東洋経済オンライン / 2024年5月15日 9時0分

代わりにマドフは、手っ取り早く大金が稼げるスキームではなく、もっと妥当なものを提示した。変動の少ない右肩上がりの着実な成長である。

なめらかな上昇傾向の「一貫性」こそが、マドフのスキーム特有の「価値ある提案」だった。そのスキームを実践している間、市場全体の年間の動きが最高益37%から最大損失25%まで変動しても、彼は毎年7%から14%を還元した。

一貫性は不確実に対する不安を取り除き、リスクを伴うマイナスの結果への恐怖を振り払う。たまに損をしても長期的には取り返せることも含め、ある程度の不確定要素を受け入れる場合でも、損をする危険は避けたいと思う人は多い。

新しいウイルスが既存の免疫を回避するように、マドフのスキームは、(ビットコネクトのような)突拍子もないスキームは避けたほうがいいと重々承知しながらも、「一貫したプラスのリターンなら大丈夫だ」とあくまで信じる投資家たちの間で流行した。

マドフスキームが急激に広まったのは、リスク回避や損失回避に加え、「一貫性を好む」という、人間の別な面に起因していると考えられる。言い換えれば、一貫性の対極にある「ノイズ」への理解不足と不当な嫌悪が原因である。

ここで言うノイズとは、あらゆる複雑なプロセスが本質的に抱えるランダムな側面を指す。冬から春になるとき、気温が毎日1度ずつ上がるわけではない。株価は1日1日、毎週毎週、10年ごとでさえ、大幅に変動する。

「一貫性がない」のは悪いことではない

にもかかわらず、専門家でさえも「ノイズがないのは有望で魅力的だ」と思うことが珍しくない。「ノイズはどこにあるのか?」と問えば、滑らかなパフォーマンスを疑わしい目で精査するきっかけになる。

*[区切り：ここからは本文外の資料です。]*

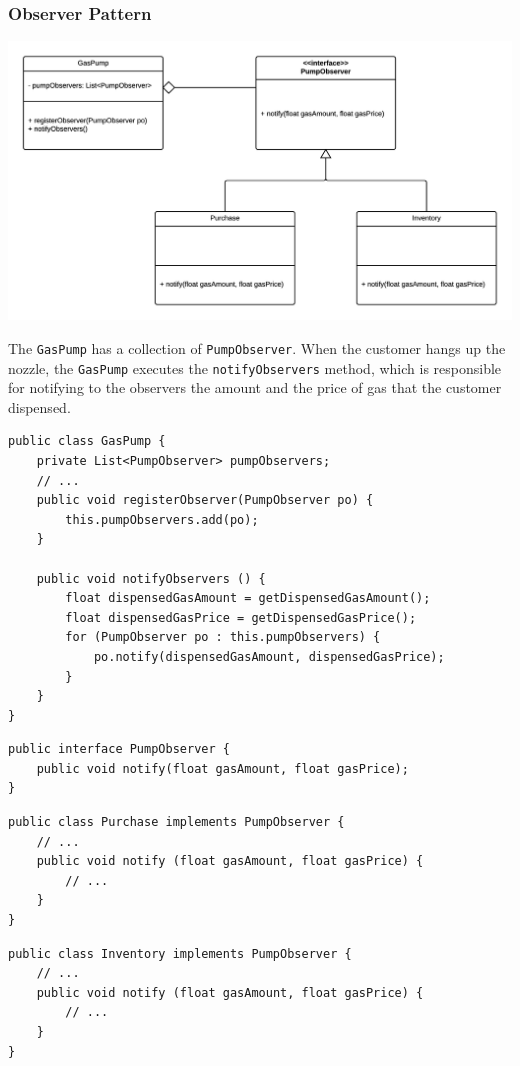 \documentclass[11pt, a4paper]{article}
\newcommand{\settextlisting}{\lstset{ basicstyle=\small\ttfamily }}
\newcommand{\setcodelisting}{\lstset{ basicstyle=\footnotesize\ttfamily }}
\begin{document}
\subsubsection{Observer Pattern}

\includegraphics[width=\textwidth]{ObserverPattern.png}

\settextlisting
The \lstinline|GasPump| has a collection of \lstinline|PumpObserver|.
When the customer hangs up the nozzle, the \lstinline|GasPump| executes the \lstinline|notifyObservers| method, which is responsible for notifying to the observers the amount and the price of gas that the customer dispensed.

\bigskip
\setcodelisting
\begin{lstlisting}
public class GasPump {
	private List<PumpObserver> pumpObservers;
	// ...
	public void registerObserver(PumpObserver po) {
		this.pumpObservers.add(po);
	}
	
	public void notifyObservers () {
		float dispensedGasAmount = getDispensedGasAmount();
		float dispensedGasPrice = getDispensedGasPrice();
		for (PumpObserver po : this.pumpObservers) {
			po.notify(dispensedGasAmount, dispensedGasPrice);
		}
	}
}
\end{lstlisting}


\begin{lstlisting}
public interface PumpObserver {
	public void notify(float gasAmount, float gasPrice);
}
\end{lstlisting}


\begin{lstlisting}
public class Purchase implements PumpObserver {
	// ...
	public void notify (float gasAmount, float gasPrice) {
		// ...
	}
}
\end{lstlisting}


\begin{lstlisting}
public class Inventory implements PumpObserver {
	// ...
	public void notify (float gasAmount, float gasPrice) {
		// ...
	}
}
\end{lstlisting}
\end{document}
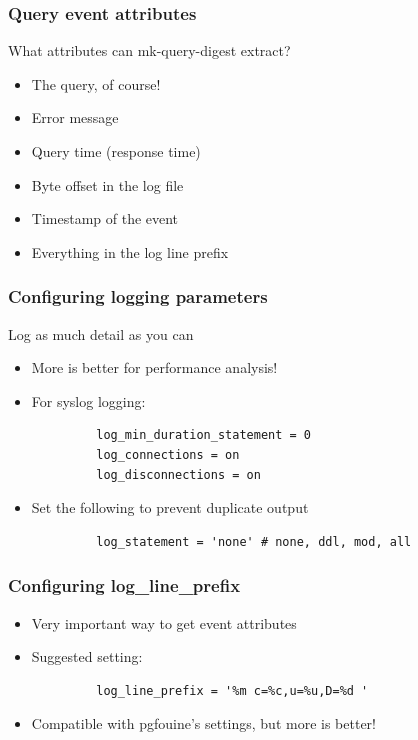 \begin{frame}
   \frametitle{Query event attributes}
   \begin{block}{What attributes can mk-query-digest extract?}
   \begin{itemize}
      \item The query, of course!
      \item Error message
      \item Query time (response time)
      \item Byte offset in the log file
      \item Timestamp of the event
      \item Everything in the log line prefix
   \end{itemize}
   \end{block}
\end{frame}

\begin{frame}[fragile]
   \frametitle{Configuring logging parameters}
   \begin{block}{Log as much detail as you can}
   \begin{itemize}
      \item More is better for performance analysis!
      \item For syslog logging:
         \begin{verbatim}
         log_min_duration_statement = 0
         log_connections = on
         log_disconnections = on
         \end{verbatim}
      \item Set the following to prevent duplicate output
         \begin{verbatim}
         log_statement = 'none' # none, ddl, mod, all
         \end{verbatim}
   \end{itemize}
   \end{block}
\end{frame}

\begin{frame}[fragile]
   \frametitle{Configuring log\_line\_prefix}
   \begin{itemize}
      \item Very important way to get event attributes
      \item Suggested setting:
         \begin{verbatim}
         log_line_prefix = '%m c=%c,u=%u,D=%d '
         \end{verbatim}
      \item Compatible with pgfouine's settings, but more is better!
   \end{itemize}
\end{frame}

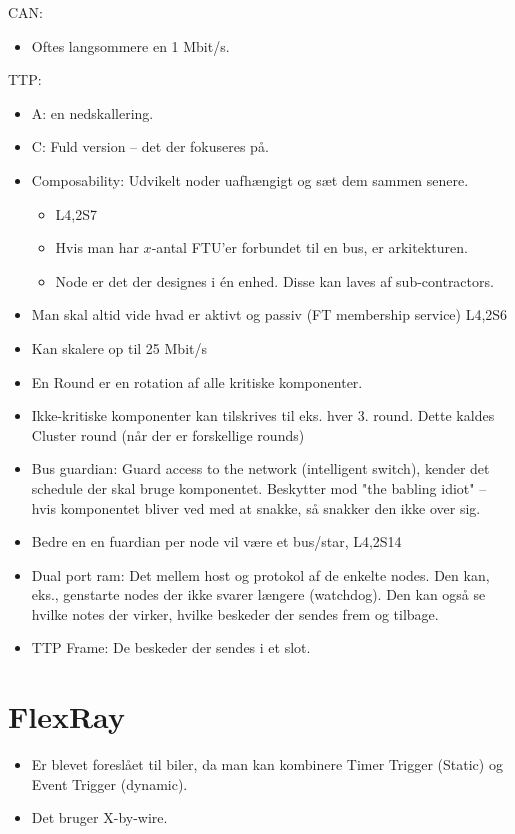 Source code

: \documentclass[oneside, 10pt]{article}
\begin{document}
CAN:
\begin{itemize}
	\item Oftes langsommere en 1 Mbit/s.
\end{itemize}

TTP:
\begin{itemize}
	\item A: en nedskallering.
	\item C: Fuld version -- det der fokuseres på.
	\item Composability: Udvikelt noder uafhængigt og sæt dem sammen senere.
	\begin{itemize}
		\item L4,2S7
		\item Hvis man har $x$-antal FTU'er forbundet til en bus, er arkitekturen.
		\item Node er det der designes i én enhed. Disse kan laves af sub-contractors.
	\end{itemize}
	\item Man skal altid vide hvad er aktivt og passiv (FT membership service) L4,2S6
	\item Kan skalere op til 25 Mbit/s
	\item En Round er en rotation af alle kritiske komponenter.
	\item Ikke-kritiske komponenter kan tilskrives til eks. hver 3. round. Dette kaldes Cluster round (når der er forskellige rounds)
	\item Bus guardian: Guard access to the network (intelligent switch), kender det schedule der skal bruge komponentet. Beskytter mod "the babling idiot" -- hvis komponentet bliver ved med at snakke, så snakker den ikke over sig.
	\item Bedre en en fuardian per node vil være et bus/star, L4,2S14

	\item Dual port ram: Det mellem host og protokol af de enkelte nodes. Den kan, eks., genstarte nodes der ikke svarer længere (watchdog). Den kan også se hvilke notes der virker, hvilke beskeder der sendes frem og tilbage.
	\item TTP Frame: De beskeder der sendes i et slot.
\end{itemize}



\newpage
\section{FlexRay}

\begin{itemize}
	\item Er blevet foreslået til biler, da man kan kombinere Timer Trigger (Static) og Event Trigger (dynamic).
	\item Det bruger X-by-wire.
\end{itemize}
\end{document}
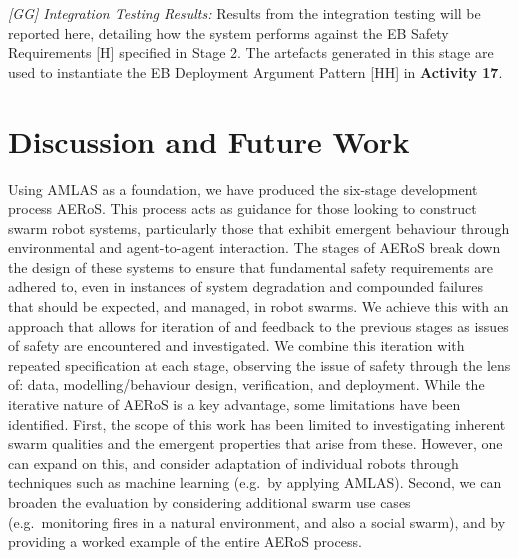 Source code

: \documentclass[runningheads]{llncs}
\begin{document}
\emph{[GG] Integration Testing Results:} Results from the integration testing will be reported here, detailing how the system performs against the EB Safety Requirements [H] specified in Stage 2. 
The artefacts generated in this stage are used to instantiate the EB Deployment Argument Pattern [HH] in \textbf{Activity 17}.
\section{Discussion and Future Work} \label{discussion-conclusions}
Using AMLAS \cite{Hawkins2021} as a foundation, we have produced the six-stage development process AERoS. This process acts as guidance for those looking to construct swarm robot systems, particularly those that exhibit emergent behaviour through environmental and agent-to-agent interaction. The stages of AERoS break down the design of these systems to ensure that fundamental safety requirements are adhered to, even in instances of system degradation and compounded failures that should be expected, and managed, in robot swarms. We achieve this with an approach that allows for iteration of and feedback to the previous stages as issues of safety are encountered and investigated. We combine this iteration with repeated specification at each stage, observing the issue of safety through the lens of: data, modelling/behaviour design, verification, and deployment. 
While the iterative nature of AERoS is a key advantage, some limitations have been identified. 
First, the scope of this work has been limited to investigating inherent swarm qualities and the emergent properties that arise from these. 
However, one can expand on this, and consider adaptation of individual robots through techniques such as machine learning (e.g.\ by applying AMLAS).
Second, we can broaden the evaluation by considering additional swarm use cases (e.g.\ monitoring fires in a natural environment, and also a social swarm), and by providing a worked example of the entire AERoS process.
\end{document}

一般的に、個人も組織も、人間の行動のノイズを排除すべき問題と考えている。けれど、誰かにだまされたくないとき、ノイズは私たちの味方になる。どの程度のノイズが発生するかを予測する単純で普遍的な目安はないが、ある人の成果にノイズがなさすぎて真実とは言い難いかどうか評価するのに役立つ、3つの原理をご紹介しよう。

第1の原理――「人間のパフォーマンスには、意外なほどノイズが多い」
第2の原理――「気づくためにも一貫性に注意を払う必要がある」
第3の原理――「疑わしいパフォーマンスが、第三者のパフォーマンスより一貫性があるかどうか確かめよう」

一貫性の欠如を危険信号と見なすのは不合理なことではない。取り調べのたびに話の内容が食い違う容疑者は嘘をついている可能性が高い。税務申告の際には当局に自分の資産は大した価値がないと言うのに、有利な金利でローンを組みたいときには自分の資産には何倍もの価値があると銀行に言う大物実業家は、きっとどちらかに嘘をついている。

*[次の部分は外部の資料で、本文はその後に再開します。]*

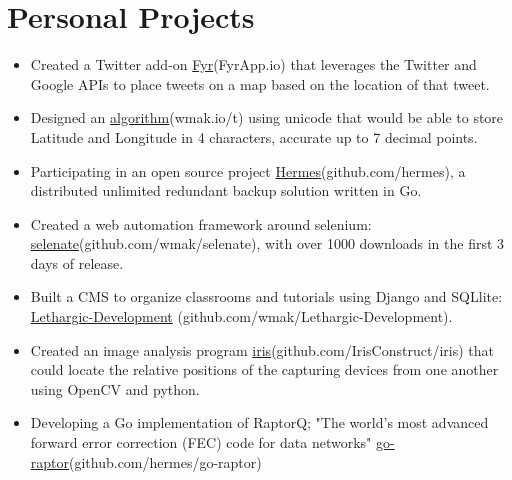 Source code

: \documentclass[a4paper, 10pt]{article}
\begin{document}
\section{\bf{Personal Projects}}
\begin{itemize}
    \item Created a Twitter add-on \href{http://FyrApp.io}{Fyr}(FyrApp.io) that leverages the Twitter and Google APIs to place tweets on a map based on the location of that tweet.
    \item Designed an \href{http://wmak.io/t.html}{algorithm}(wmak.io/t) using unicode that would be able to store Latitude and Longitude in 4 characters, accurate up to 7 decimal points.
    \item Participating in an open source project \href{https://github.com/hermes/hermes}{Hermes}(github.com/hermes), a distributed unlimited redundant backup solution written in Go.
    \item Created a web automation framework around selenium: \href{https://github.com/wmak/selenate}{selenate}(github.com/wmak/selenate), with over 1000 downloads in the first 3 days of release.
    \item Built a CMS to organize classrooms and tutorials using Django and SQLlite: \\ \href{https://github.com/wmak/Lethargic-Development}{Lethargic-Development} (github.com/wmak/Lethargic-Development).
    \item Created an image analysis program \href{https://github.com/IrisConstruct/iris}{iris}(github.com/IrisConstruct/iris) that could locate the relative positions of the capturing devices from one another using OpenCV and python.
    \item Developing a Go implementation of RaptorQ; "The world’s most advanced forward error correction (FEC) code for data networks" \href{https://github.com/hermes/go-raptor}{go-raptor}(github.com/hermes/go-raptor)
\end{itemize}
\end{document}
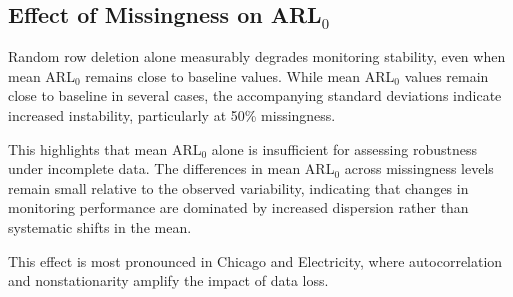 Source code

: \begin{table}[htbp]
\centering
\caption{ARL$_0$ performance with standard deviation under missingness relative to baseline}
\label{tab:arl0_missing_rel}
\end{table}

\subsection{Effect of Missingness on \ac{ARL}$_0$}

Random row deletion alone measurably degrades monitoring stability, even when mean \ac{ARL}$_0$ remains close to baseline values. While mean \ac{ARL}$_0$ values remain close to baseline in several cases, the accompanying standard deviations indicate increased instability, particularly at 50\% missingness.

This highlights that mean \ac{ARL}$_0$ alone is insufficient for assessing robustness under incomplete data. The differences in mean \ac{ARL}$_0$ across missingness levels remain small relative to the observed variability, indicating that changes in monitoring performance are dominated by increased dispersion rather than systematic shifts in the mean.

This effect is most pronounced in Chicago and Electricity, where autocorrelation and nonstationarity amplify the impact of data loss.

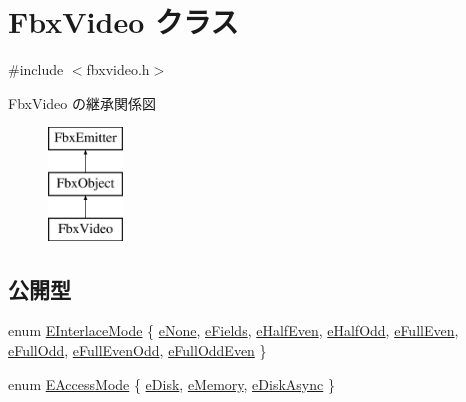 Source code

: \hypertarget{class_fbx_video}{}\section{Fbx\+Video クラス}
\label{class_fbx_video}


{\ttfamily \#include $<$fbxvideo.\+h$>$}

Fbx\+Video の継承関係図\begin{figure}[H]
\begin{center}
\leavevmode
\includegraphics[height=3.000000cm]{class_fbx_video}
\end{center}
\end{figure}
\subsection*{公開型}
\begin{DoxyCompactItemize}
\item 
enum \hyperlink{class_fbx_video_a1e60229c28a15e29289f3f00b23aa215}{E\+Interlace\+Mode} \{ \newline
\hyperlink{class_fbx_video_a1e60229c28a15e29289f3f00b23aa215a704fe60074b80df20b68fedcda6b9b4f}{e\+None}, 
\hyperlink{class_fbx_video_a1e60229c28a15e29289f3f00b23aa215a70210f309a14cf3fe1fdfdec93536f80}{e\+Fields}, 
\hyperlink{class_fbx_video_a1e60229c28a15e29289f3f00b23aa215ad04c4acb98e0446dfc296e2287c56a6f}{e\+Half\+Even}, 
\hyperlink{class_fbx_video_a1e60229c28a15e29289f3f00b23aa215aa3c9bb81d958669eb0d66f481b5b4b57}{e\+Half\+Odd}, 
\newline
\hyperlink{class_fbx_video_a1e60229c28a15e29289f3f00b23aa215aa4207eff0569b05011c820555f206e6e}{e\+Full\+Even}, 
\hyperlink{class_fbx_video_a1e60229c28a15e29289f3f00b23aa215af4f5d62b92c2487787b429965829a70c}{e\+Full\+Odd}, 
\hyperlink{class_fbx_video_a1e60229c28a15e29289f3f00b23aa215a5643f7d85ee0d023d43b0d0feb11ea73}{e\+Full\+Even\+Odd}, 
\hyperlink{class_fbx_video_a1e60229c28a15e29289f3f00b23aa215aa342e3401c45173cdfd733920163340f}{e\+Full\+Odd\+Even}
 \}
\item 
enum \hyperlink{class_fbx_video_a6dd88dabb2170adcd8c58952ed2e0c40}{E\+Access\+Mode} \{ \hyperlink{class_fbx_video_a6dd88dabb2170adcd8c58952ed2e0c40acca51c771e1f539812097982a4e62d80}{e\+Disk}, 
\hyperlink{class_fbx_video_a6dd88dabb2170adcd8c58952ed2e0c40aea3d1fa828ba9d118a2f8da3fd944f41}{e\+Memory}, 
\hyperlink{class_fbx_video_a6dd88dabb2170adcd8c58952ed2e0c40ab7a1eb0357475f15c29683abcc1f16e3}{e\+Disk\+Async}
 \}
\end{DoxyCompactItemize}
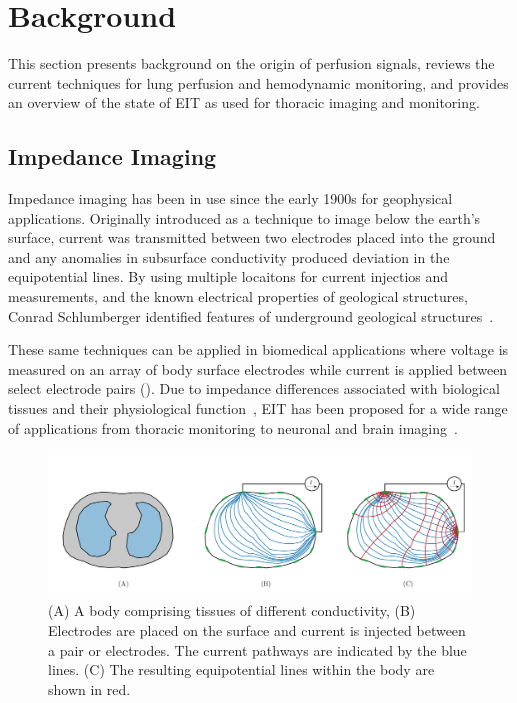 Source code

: \chapter{Background}
This section presents background on the 
origin of perfusion signals, reviews the current techniques for lung perfusion and hemodynamic
monitoring, and provides an overview 
of the state of EIT as used for thoracic imaging and monitoring.

\section{Impedance Imaging}
\label{sec:impedance_imaging}
Impedance imaging has been in use since the early 1900s for geophysical applications.  
Originally introduced as a technique to image below the earth’s surface, 
current was transmitted between two electrodes placed into the ground and any 
anomalies in subsurface conductivity produced deviation 
in the equipotential lines. 
By using multiple locaitons for current injectios and measurements, 
and the known 
electrical properties of geological structures, Conrad Schlumberger identified
features of underground geological structures~\parencite{allaud_schlumberger_1977}.

These same techniques can be applied in biomedical applications where
voltage is measured on an array of body surface electrodes 
while current is applied between select electrode pairs (). 
Due to impedance differences associated with biological tissues and their physiological 
function~\parencite{geddes_specific_1967,mcadams_tissue_1995},
EIT has been proposed for a wide range of applications from thoracic monitoring
\parencite{frerichs_chest_2017} to neuronal and 
brain imaging~\parencite{holder_electrical_1992}.

\begin{figure}
    \centering
   \includegraphics[width=\textwidth]{chapter2-background/imgs/current_and_equipotential_lines.pdf}
   \caption[Current and Equipotential lines]{\label{fig:cur_equip_line} 
   (A) A body comprising tissues of different conductivity, (B) Electrodes are placed on the surface 
   and current is injected between a pair or electrodes. The current pathways are indicated 
   by the blue lines. (C) The resulting equipotential lines within the body are shown in red.}
\end{figure}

だが、一貫性がないことがすべて悪いわけではない。私たちは「強力なリーダーは信念を絶対変えるべきではない」と往々にして思うし、対抗勢力は、政策転換を「flip flopping(意見をコロコロ変える)」とか「playing politics(政治的利得のために行動する)」と批判する。

しかし、偉大なリーダーは、現実が変われば、考えを変えることを厭わない。新たな事実に対応して信念をアップデートするのは、理にかなっている。

残念ながら、ノイズは不当に悪者扱いされている。私たちはむしろノイズがあるのは当然だと見なし、「ノイズがない」ことを問題にすべきなのだ。